[DATASET RECORDS Boundary: Start]

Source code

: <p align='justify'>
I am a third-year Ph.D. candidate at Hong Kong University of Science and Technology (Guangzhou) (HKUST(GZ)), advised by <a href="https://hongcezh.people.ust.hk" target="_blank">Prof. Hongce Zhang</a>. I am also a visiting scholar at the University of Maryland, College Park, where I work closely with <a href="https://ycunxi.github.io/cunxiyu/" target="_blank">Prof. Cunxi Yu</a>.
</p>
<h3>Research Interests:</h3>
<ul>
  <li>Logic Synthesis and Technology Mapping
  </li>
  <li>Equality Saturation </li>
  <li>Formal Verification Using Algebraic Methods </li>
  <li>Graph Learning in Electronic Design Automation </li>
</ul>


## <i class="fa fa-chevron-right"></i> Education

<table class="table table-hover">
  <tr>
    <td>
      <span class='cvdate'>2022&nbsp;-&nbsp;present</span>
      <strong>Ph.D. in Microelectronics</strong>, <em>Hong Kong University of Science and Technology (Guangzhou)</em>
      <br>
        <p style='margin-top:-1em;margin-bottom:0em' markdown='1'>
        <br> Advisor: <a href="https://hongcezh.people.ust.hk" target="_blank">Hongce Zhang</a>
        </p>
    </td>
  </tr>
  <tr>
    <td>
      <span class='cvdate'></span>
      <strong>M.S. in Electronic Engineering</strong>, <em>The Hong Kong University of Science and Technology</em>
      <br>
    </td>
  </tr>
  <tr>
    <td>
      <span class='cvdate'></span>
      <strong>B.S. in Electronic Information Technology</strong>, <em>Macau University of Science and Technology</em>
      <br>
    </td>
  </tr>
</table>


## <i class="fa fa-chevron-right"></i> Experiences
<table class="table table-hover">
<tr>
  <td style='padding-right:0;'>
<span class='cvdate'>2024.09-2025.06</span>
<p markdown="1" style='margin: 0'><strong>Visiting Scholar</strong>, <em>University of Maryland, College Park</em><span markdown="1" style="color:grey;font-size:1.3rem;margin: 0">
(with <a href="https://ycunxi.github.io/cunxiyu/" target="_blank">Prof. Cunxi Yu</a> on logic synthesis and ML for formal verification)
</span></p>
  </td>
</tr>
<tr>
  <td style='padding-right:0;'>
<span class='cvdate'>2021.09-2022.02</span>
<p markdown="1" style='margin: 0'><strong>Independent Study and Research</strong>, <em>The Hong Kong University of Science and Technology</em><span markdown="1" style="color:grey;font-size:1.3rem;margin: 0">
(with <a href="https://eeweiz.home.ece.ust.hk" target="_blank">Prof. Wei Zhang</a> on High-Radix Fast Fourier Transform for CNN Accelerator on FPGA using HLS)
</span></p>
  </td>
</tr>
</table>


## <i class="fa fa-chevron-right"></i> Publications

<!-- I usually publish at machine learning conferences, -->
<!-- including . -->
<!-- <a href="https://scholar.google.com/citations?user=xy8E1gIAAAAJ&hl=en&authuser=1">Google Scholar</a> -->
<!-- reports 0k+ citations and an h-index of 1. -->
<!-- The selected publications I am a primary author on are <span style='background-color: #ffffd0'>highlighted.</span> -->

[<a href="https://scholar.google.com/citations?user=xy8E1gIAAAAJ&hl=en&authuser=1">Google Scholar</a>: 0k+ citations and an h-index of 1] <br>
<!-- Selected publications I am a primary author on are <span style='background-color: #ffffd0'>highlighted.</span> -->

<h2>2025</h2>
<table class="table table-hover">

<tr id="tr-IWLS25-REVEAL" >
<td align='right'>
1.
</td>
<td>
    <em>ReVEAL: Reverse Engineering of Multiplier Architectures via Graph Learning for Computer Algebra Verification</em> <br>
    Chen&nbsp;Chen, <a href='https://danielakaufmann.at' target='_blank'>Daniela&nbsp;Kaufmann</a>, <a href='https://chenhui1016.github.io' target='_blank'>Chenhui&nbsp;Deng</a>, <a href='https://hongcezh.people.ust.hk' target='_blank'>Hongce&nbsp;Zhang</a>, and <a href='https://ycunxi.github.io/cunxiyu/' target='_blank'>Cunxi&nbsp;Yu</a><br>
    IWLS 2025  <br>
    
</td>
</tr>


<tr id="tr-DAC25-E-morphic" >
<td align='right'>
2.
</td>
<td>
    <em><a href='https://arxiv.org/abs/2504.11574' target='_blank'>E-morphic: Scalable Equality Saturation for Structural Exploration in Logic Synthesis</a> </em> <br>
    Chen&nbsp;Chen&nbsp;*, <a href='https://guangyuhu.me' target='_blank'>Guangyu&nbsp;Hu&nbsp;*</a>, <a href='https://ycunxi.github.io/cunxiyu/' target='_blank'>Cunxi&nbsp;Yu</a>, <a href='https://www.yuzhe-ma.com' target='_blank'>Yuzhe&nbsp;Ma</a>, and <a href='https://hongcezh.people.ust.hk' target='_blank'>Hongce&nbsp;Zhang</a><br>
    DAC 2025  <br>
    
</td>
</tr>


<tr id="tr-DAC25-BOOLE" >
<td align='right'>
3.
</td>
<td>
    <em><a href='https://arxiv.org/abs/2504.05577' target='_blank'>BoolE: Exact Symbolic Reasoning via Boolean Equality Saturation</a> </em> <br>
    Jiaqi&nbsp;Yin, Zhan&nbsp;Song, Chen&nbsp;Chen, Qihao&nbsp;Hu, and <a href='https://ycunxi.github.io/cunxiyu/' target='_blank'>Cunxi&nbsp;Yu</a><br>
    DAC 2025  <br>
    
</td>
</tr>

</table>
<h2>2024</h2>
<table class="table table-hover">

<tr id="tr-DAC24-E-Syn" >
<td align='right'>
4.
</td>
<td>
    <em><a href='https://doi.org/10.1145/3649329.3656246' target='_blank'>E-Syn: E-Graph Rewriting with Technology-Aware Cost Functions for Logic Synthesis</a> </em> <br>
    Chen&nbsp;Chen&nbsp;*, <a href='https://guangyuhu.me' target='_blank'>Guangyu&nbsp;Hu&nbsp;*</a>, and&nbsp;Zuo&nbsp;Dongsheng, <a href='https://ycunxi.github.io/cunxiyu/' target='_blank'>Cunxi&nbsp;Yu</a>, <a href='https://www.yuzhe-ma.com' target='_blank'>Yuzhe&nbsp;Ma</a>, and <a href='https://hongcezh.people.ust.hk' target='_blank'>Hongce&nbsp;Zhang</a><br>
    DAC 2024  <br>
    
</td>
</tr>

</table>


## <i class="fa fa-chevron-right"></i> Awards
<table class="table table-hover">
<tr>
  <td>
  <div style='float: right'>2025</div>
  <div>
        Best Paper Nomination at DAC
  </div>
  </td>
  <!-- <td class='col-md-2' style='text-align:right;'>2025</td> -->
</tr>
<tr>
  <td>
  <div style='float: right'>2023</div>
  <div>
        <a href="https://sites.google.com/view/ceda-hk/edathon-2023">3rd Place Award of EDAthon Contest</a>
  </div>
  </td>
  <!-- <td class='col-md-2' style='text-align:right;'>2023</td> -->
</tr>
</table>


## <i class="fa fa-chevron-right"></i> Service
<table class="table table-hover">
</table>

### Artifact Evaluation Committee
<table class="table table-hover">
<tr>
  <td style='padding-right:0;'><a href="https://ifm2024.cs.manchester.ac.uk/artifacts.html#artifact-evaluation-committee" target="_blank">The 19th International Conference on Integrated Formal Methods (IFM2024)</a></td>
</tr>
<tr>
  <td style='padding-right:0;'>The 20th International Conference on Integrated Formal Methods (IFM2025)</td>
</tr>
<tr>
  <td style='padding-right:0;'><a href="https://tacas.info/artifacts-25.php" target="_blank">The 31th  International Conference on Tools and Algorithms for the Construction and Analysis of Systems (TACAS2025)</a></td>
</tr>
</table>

[DATASET RECORDS Boundary: End]

__EXERCISE DIRECTIONS__
Check each line of the records for the word "Engineering" and extract those that contain it.

__EXERCISE OUTPUT__
      <strong>M.S. in Electronic Engineering</strong>, <em>The Hong Kong University of Science and Technology</em>
    <em>ReVEAL: Reverse Engineering of Multiplier Architectures via Graph Learning for Computer Algebra Verification</em> <br>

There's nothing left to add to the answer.